## What you should do
The answer must consist of every line from the entries that holds the word "item".
========================================================================
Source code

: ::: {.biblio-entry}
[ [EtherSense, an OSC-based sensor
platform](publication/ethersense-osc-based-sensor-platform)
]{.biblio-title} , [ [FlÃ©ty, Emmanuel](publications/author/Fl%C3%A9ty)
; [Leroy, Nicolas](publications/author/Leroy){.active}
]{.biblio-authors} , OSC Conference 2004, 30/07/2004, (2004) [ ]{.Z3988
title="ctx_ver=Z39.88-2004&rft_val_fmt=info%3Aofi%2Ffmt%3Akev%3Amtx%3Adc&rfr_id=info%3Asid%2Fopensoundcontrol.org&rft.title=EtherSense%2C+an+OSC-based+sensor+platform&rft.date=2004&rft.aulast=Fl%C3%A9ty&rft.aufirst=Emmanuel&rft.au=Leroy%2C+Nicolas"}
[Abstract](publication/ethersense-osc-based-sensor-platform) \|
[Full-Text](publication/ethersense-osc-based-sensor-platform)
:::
========================================================================
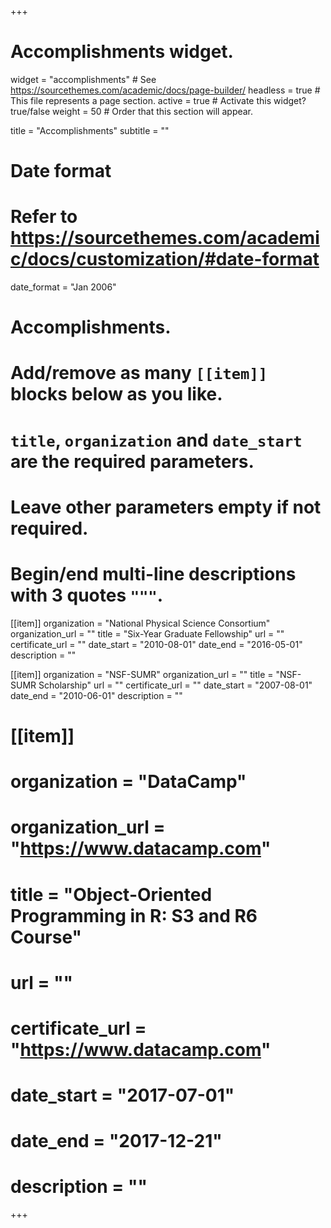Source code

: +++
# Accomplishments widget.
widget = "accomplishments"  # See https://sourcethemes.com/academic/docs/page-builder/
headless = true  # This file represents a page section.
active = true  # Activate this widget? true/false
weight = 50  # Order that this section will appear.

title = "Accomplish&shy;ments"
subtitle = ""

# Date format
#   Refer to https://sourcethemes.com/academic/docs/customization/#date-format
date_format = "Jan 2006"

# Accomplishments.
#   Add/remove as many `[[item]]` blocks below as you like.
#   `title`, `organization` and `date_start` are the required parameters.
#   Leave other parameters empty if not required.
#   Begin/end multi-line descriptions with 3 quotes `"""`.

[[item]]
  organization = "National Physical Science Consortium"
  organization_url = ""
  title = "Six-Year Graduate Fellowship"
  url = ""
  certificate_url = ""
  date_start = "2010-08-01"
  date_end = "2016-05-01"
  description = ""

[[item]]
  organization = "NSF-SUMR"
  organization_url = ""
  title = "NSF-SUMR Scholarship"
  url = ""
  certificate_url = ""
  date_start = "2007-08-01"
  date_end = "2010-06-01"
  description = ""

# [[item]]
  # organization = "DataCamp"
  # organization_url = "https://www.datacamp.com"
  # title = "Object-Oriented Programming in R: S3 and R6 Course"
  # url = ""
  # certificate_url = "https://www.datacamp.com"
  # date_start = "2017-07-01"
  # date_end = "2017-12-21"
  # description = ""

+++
========================================================================
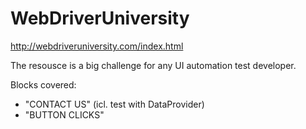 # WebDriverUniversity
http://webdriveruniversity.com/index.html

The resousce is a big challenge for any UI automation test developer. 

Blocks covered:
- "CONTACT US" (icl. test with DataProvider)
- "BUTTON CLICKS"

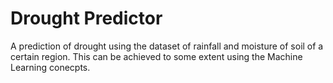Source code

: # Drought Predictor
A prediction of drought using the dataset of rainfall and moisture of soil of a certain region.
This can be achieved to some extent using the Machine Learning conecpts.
========================================================================
## Reply to the exercise
#   Add/remove as many `[[item]]` blocks below as you like.
[[item]]
[[item]]
# [[item]]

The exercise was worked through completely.